The amorous couple have been called Daphnis and Chloe, but many other subjects are possible (including Vertumnus and Pomona, Angelique and Medor and Venus and Anchises). A late work. The canvas, originally rectangular, has been transformed into an oval. It was in France by 1672, when it is recorded in the collection of Marie Particelli d’Hémery. Seized during the French Revolution from the collection of the Duc de Penthièvre.
Portrait of a Woman. Canvas, 105 x 85.
The woman, sometimes called Flora, sits, with breasts and arms bare, in a niche with a basket of roses on a ledge to her right and roses in her hand. Signed, bottom left. Donated to the Louvre in 1902 with the collection of Louis-Alfred Caroillon (Comte de Vandeul).
Philadelphia. Museum of Art.
Saint Jerome in a Landscape. Canvas, 70 x 87.
The saint, a relatively small figure in the bottom right corner, turns from his book in a slightly awkward, twisting pose to look at his lion clambering up a cliff. The major part of the composition is the picturesque landscape. The curious scene in the middle distance of a man fleeing from a winged monster emerging from the river has not been explained. An early work (early 1520s?). Formerly in the Duke of Leuchtenberg’s collection at Munich and St Petersburg. Acquired by Johnson in 1905.
Christ Taking Leave of His Mother. Canvas (transferred from panel), 83 x 73.
Signed, bottom left, with Bordone’s initials. Also from the Leuchtenberg collection. It is very probably a painting (‘the beautiful composition of the Redeemer of the world and his very holy mother meeting’) recorded in 1660 by Boschini in the Casa Crivelli at Venice. Probably comparatively early (about 1530?). There is a larger and later variant, with three-quarter length figures, at Padua.

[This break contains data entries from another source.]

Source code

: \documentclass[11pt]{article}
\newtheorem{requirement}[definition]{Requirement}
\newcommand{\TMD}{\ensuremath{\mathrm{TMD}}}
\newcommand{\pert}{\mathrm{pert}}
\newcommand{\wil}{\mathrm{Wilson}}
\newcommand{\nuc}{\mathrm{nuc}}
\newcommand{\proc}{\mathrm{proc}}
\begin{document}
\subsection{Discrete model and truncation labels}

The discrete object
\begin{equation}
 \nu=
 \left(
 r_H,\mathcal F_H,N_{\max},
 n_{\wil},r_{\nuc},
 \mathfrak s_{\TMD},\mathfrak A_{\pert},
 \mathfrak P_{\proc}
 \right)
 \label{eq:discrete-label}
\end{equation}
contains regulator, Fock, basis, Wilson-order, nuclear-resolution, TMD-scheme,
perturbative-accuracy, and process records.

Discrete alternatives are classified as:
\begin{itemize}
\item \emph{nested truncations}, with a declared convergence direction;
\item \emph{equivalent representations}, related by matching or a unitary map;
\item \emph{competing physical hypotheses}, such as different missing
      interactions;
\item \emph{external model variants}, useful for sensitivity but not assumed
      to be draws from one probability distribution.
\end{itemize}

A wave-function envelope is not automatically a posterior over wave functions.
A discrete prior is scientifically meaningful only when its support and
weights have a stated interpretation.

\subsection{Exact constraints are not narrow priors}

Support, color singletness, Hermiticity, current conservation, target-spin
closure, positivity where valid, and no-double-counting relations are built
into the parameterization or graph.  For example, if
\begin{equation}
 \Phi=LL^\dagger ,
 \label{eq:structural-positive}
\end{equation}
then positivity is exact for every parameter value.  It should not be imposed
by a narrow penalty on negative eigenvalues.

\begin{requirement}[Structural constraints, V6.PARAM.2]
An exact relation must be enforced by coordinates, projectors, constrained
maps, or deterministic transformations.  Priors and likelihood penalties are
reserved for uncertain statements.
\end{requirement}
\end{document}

Pialdier (Commune of Trichiana, near Belluno). Santa Croce (or Sant’Elena).
The damaged wall paintings, in the side chapel on the right, are remains of a fresco decoration that may originally have extended to the whole interior of the little church. On one wall is a fresco of the Virgin and Child between St Felice and St Helena. The Four Doctors of the Church are shown in the triangles of the vault. Standing figures of St Roch and St Sebastian are frescoed on either side of one window and St James and St John the Baptist on either side of the other window. There appear to be no early references to the frescoes, which were ‘published’ only in 1985 (by Egida Coda in Arte Veneta). They may date from around 1540. Restoration removed an obscuring layer of dirt.
Prague. Castle Gallery.
Portrait of a Musician. Canvas, 83 x 76.
From the Duke of Buckingham’s collection, where it was described in 1635 as a work of Bassano and in 1648 as a work of Palma Vecchio. At Prague, it was ascribed in 1718 and 1737 to Titian’s school. The attribution to Bordone was made by Gustavo Frizzoni and published in Bailo and Biscaro’s 1900 monograph on the artist. Probably one of his earliest portraits (early 1520s?). There is a suggestion of Lotto in the sensitive portrayal of inner anxiety.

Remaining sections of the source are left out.